Called him. Recounted the great time at the wedding and how much it sucks to be in the city we fell in love at knowing I cheated on him. No mention of the texts. He is going to go to dinner with the groom and his family.


----------



## UnforgivableWife (Oct 25, 2012)

I asked him if he wanted to talk about last night and he said no.


----------



## canttrustu (Feb 22, 2012)

UnforgivableWife said:


> Called him. Recounted the great time at the wedding and how much it sucks to be in the city we fell in love at knowing I cheated on him. No mention of the texts. He is going to go to dinner with the groom and his family.


when does he come home?


----------



## vi_bride04 (Mar 28, 2012)

UnforgivableWife said:


> Called him. Recounted the great time at the wedding and how much it sucks to be in the city we fell in love at knowing I cheated on him. No mention of the texts. He is going to go to dinner with the groom and his family.

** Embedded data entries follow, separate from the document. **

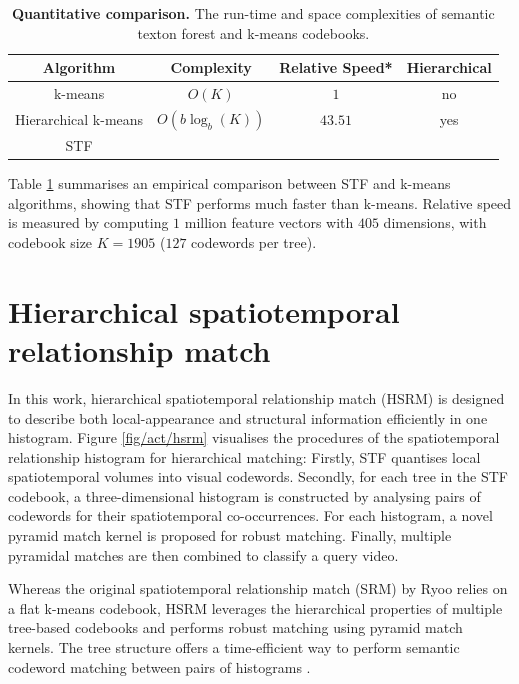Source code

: \begin{table}
	\begin{center}
		\begin{tabular}{|c|c|c|c|}
			\hline
			\textbf{ Algorithm} & \textbf{ Complexity} & \textbf{ Relative Speed}* & \textbf{ Hierarchical} \\
			\hline
			k-means & $O(K)$ & $1$ & no \\
			Hierarchical k-means & $O(b\log_{b}(K))$ & $43.51$ & yes \\
			{STF} & \textbf{\color{blue}{ $ O(\log_{2}(K)) $ }} & \textbf{\color{blue}{$559.86$}} & \textbf{\color{blue}{yes}}\\
			\hline
		\end{tabular}
	\end{center}
	\caption{\textbf{Quantitative comparison.} The run-time and space complexities of semantic texton forest and k-means codebooks.}
	\label{tab/act/codebook}
\end{table}

Table \ref{tab/act/codebook} summarises an empirical comparison between STF and k-means algorithms, showing that STF performs much faster than k-means. Relative speed is measured by computing $1$ million feature vectors with $405$ dimensions, with codebook size $K = 1905$ ($127$ codewords per tree). 

\section{Hierarchical spatiotemporal relationship match}
\label{sec/act/HSRM}

In this work, hierarchical spatiotemporal relationship match (HSRM) is designed to describe both local-appearance and structural information efficiently in one histogram. 
Figure \ref{fig/act/hsrm} visualises the procedures of the spatiotemporal relationship histogram for hierarchical matching:   
Firstly, STF quantises local spatiotemporal volumes into visual codewords. 
Secondly, for each tree in the STF codebook, a three-dimensional histogram is constructed by analysing pairs of codewords for their spatiotemporal co-occurrences. 
For each histogram, a novel pyramid match kernel is proposed for robust matching. 
Finally, multiple pyramidal matches are then combined to classify a query video. 

Whereas the original spatiotemporal relationship match (SRM) by Ryoo \etal \cite{Ryoo2009} relies on a flat k-means codebook, HSRM leverages the hierarchical properties of multiple tree-based codebooks and performs robust matching using pyramid match kernels. The tree structure offers a time-efficient way to perform semantic codeword matching between pairs of histograms \cite{Grauman2005}.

Groom isn't on his honeymoon?


----------



## UnforgivableWife (Oct 25, 2012)

He leaves tomorrow night on a redeye. He will be with the groom and his family tonight, but then is free until he leaves.


----------



## UnforgivableWife (Oct 25, 2012)

vi_bride04 said:


> Groom isn't on his honeymoon?


No, they leave tomorrow morning.


----------



## canttrustu (Feb 22, 2012)

Im very concerned that he has not mentioned the texts, that he didnt want to talk about last night, that he possibly used and exGF for his emotional needs last night and he's got a whole 24 more hours....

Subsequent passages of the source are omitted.